• [DATA SHOWN]:
—————

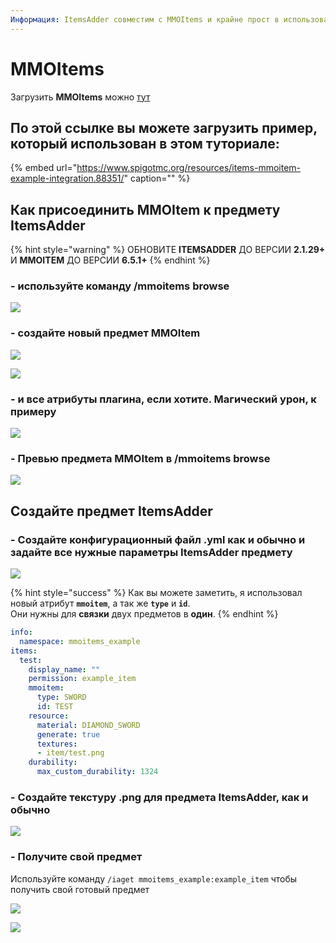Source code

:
 ```yaml
---
Информация: ItemsAdder совместим с MMOItems и крайне прост в использовании для него.
---
```


# MMOItems

Загрузить **MMOItems** можно [тут](https://www.spigotmc.org/resources/mmoitems-premium.39267/)

## По этой ссылке вы можете загрузить пример, который использован в этом туториале:

{% embed url="https://www.spigotmc.org/resources/items-mmoitem-example-integration.88351/" caption="" %}

## Как присоединить MMOItem к предмету ItemsAdder

{% hint style="warning" %}
ОБНОВИТЕ **ITEMSADDER** ДО ВЕРСИИ **2.1.29+** И **MMOITEM** ДО ВЕРСИИ **6.5.1+**
{% endhint %}

### - используйте команду /mmoitems browse

![](../../.gitbook/assets/immagine%20%2829%29.png)

### - создайте новый предмет MMOItem

![](../../.gitbook/assets/immagine%20%2835%29.png)

![](../../.gitbook/assets/immagine%20%2836%29.png)

### - и все атрибуты плагина, если хотите. Магический урон, к примеру

![](../../.gitbook/assets/immagine%20%2828%29.png)

### - Превью предмета MMOItem в /mmoitems browse

![](../../.gitbook/assets/immagine%20%2838%29.png)

## Создайте предмет ItemsAdder

### - Создайте конфигурационный файл .yml как и обычно и задайте все нужные параметры ItemsAdder предмету

![](../../.gitbook/assets/immagine%20%2830%29.png)

{% hint style="success" %}
Как вы можете заметить, я использовал новый атрибут **`mmoitem`**, а так же **`type`** и **`id`**.  
Они нужны для **связки** двух предметов в **один**.
{% endhint %}

```yaml
info:
  namespace: mmoitems_example
items:
  test:
    display_name: ""
    permission: example_item
    mmoitem:
      type: SWORD
      id: TEST
    resource:
      material: DIAMOND_SWORD
      generate: true
      textures:
      - item/test.png
    durability:
      max_custom_durability: 1324
```

### - Создайте текстуру .png для предмета ItemsAdder, как и обычно

![](../../.gitbook/assets/immagine%20%2832%29.png)

### - Получите свой предмет

Используйте команду `/iaget mmoitems_example:example_item` чтобы получить свой готовый предмет

![](../../.gitbook/assets/immagine%20%2833%29.png)

![](../../.gitbook/assets/immagine%20%2837%29.png)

—————

• [WORK ITEM]: In the listing above, locate the line containing "ОБНОВИТЕ **ITEMSADDER** ДО" and the line containing "### - и все атрибуты". Transcribe those two lines and everything between them, exactly as written.

• [TASK RESULT]:
ОБНОВИТЕ **ITEMSADDER** ДО ВЕРСИИ **2.1.29+** И **MMOITEM** ДО ВЕРСИИ **6.5.1+**
{% endhint %}

### - используйте команду /mmoitems browse

![](../../.gitbook/assets/immagine%20%2829%29.png)

### - создайте новый предмет MMOItem

![](../../.gitbook/assets/immagine%20%2835%29.png)

![](../../.gitbook/assets/immagine%20%2836%29.png)

### - и все атрибуты плагина, если хотите. Магический урон, к примеру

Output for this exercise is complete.